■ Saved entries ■

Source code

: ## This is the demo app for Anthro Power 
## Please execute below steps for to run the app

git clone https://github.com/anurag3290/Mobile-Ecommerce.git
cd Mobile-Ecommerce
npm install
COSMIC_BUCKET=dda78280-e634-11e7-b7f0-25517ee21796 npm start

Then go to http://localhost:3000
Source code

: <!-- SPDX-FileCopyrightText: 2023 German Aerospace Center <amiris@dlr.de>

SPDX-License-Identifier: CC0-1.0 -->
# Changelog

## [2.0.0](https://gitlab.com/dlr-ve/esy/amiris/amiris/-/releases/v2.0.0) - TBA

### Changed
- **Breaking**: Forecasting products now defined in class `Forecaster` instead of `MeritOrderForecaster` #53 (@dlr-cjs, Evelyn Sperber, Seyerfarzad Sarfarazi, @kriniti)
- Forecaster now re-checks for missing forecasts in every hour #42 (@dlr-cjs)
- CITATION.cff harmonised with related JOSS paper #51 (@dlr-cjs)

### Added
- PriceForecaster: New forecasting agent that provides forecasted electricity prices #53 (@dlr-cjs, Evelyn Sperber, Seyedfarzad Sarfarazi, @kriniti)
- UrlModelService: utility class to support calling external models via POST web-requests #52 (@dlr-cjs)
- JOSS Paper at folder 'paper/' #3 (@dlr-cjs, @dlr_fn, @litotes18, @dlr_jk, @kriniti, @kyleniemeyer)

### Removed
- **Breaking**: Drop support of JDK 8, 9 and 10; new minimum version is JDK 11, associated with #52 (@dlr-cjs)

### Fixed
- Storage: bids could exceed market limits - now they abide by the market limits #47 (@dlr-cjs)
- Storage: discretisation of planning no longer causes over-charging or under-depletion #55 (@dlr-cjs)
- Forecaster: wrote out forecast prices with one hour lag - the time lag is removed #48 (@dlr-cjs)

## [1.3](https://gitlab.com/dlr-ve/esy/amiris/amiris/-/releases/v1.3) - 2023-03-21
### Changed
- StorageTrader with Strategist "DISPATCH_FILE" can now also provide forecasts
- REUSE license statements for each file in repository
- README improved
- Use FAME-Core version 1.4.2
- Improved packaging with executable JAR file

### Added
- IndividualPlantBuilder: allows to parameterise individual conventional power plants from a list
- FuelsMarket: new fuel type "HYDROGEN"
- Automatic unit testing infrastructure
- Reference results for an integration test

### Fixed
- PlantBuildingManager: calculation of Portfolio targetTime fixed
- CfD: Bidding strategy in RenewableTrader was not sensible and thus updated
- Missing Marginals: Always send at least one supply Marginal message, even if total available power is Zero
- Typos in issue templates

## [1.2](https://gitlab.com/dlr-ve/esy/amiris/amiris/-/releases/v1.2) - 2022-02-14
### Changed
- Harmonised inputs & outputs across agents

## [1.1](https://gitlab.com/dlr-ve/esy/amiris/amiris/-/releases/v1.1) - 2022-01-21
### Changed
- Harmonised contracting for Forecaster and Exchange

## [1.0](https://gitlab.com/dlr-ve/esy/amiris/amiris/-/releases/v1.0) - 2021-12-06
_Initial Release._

■ Your assignment ■
If a line in the entries contains "Mobile", copy it.

■ Answer for the task ■
git clone https://github.com/anurag3290/Mobile-Ecommerce.git
cd Mobile-Ecommerce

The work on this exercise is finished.